[What is required] Where the listing below has a line with "may be found", write out exactly that line and every line after it, stopping after the line with "sum = 4 + 5".

━━━━━ Data for the task ━━━━━

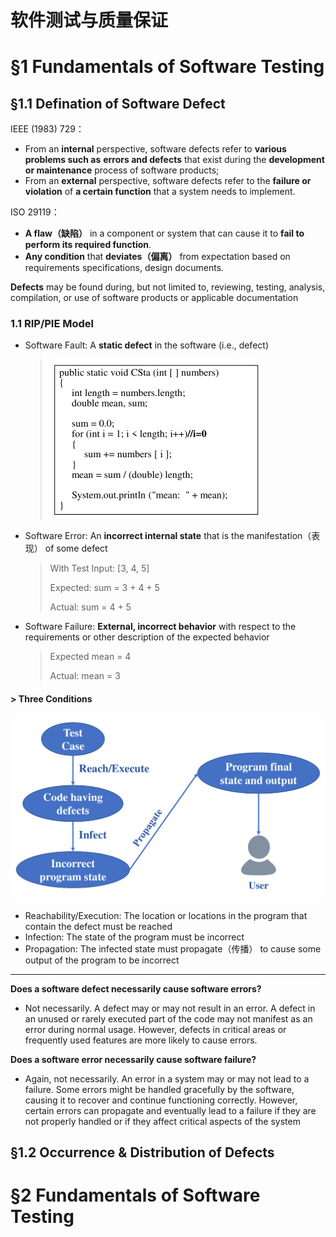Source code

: # 软件测试与质量保证

# §1 Fundamentals of Software Testing

## §1.1 Defination of Software Defect

IEEE (1983) 729：

- From an **internal** perspective, software defects refer to **various problems such as**
  **errors and defects** that exist during the **development or maintenance** process of
  software products;
- From an **external** perspective, software defects refer to the **failure or violation** of **a certain function** that a system needs to implement.

ISO 29119：

- **A flaw（缺陷）** in a component or system that can cause it to **fail to perform its required function**.
- **Any condition** that **deviates（偏离）** from expectation based on requirements specifications, design documents.

**Defects** may be found during, but not limited to, reviewing, testing, analysis,
compilation, or use of software products or applicable documentation

### 1.1 RIP/PIE Model

- Software Fault: A **static defect** in the software (i.e., defect)

  > <img src="assets/image-20240110111320058.png" alt="image-20240110111320058" style="zoom:50%;" />

- Software Error: An **incorrect internal state** that is the manifestation（表现） of some defect

  > With Test Input: [3, 4, 5]
  >
  > Expected: sum = 3 + 4 + 5
  >
  > Actual: sum = 4 + 5

- Software Failure: **External, incorrect behavior** with respect to the requirements or other description of the expected behavior

  > Expected mean = 4
  >
  > Actual: mean = 3

#### > Three Conditions

<img src="assets/image-20240110111622092.png" alt="image-20240110111622092" style="zoom:50%;" />

- Reachability/Execution: The location or locations in the program that contain the defect must be reached
- Infection: The state of the program must be incorrect
- Propagation: The infected state must propagate（传播） to cause some output of
  the program to be incorrect

---

**Does a software defect necessarily cause software errors?**

- Not necessarily. A defect may or may not result in an error. A defect in an unused or rarely executed part of the code may not manifest as an error during normal usage. However, defects in critical areas or frequently used features are more likely to cause errors.

**Does a software error necessarily cause software failure?**

- Again, not necessarily. An error in a system may or may not lead to a failure. Some errors might be handled gracefully by the software, causing it to recover and continue functioning correctly. However, certain errors can propagate and eventually lead to a failure if they are not properly handled or if they affect critical aspects of the system

## §1.2 Occurrence & Distribution of Defects

# §2 Fundamentals of Software Testing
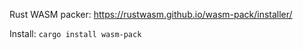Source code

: 

Rust WASM packer: https://rustwasm.github.io/wasm-pack/installer/

Install: `cargo install wasm-pack`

━━━━━

[Task answer]
**Defects** may be found during, but not limited to, reviewing, testing, analysis,
compilation, or use of software products or applicable documentation

### 1.1 RIP/PIE Model

- Software Fault: A **static defect** in the software (i.e., defect)

  > <img src="assets/image-20240110111320058.png" alt="image-20240110111320058" style="zoom:50%;" />

- Software Error: An **incorrect internal state** that is the manifestation（表现） of some defect

  > With Test Input: [3, 4, 5]
  >
  > Expected: sum = 3 + 4 + 5
  >
  > Actual: sum = 4 + 5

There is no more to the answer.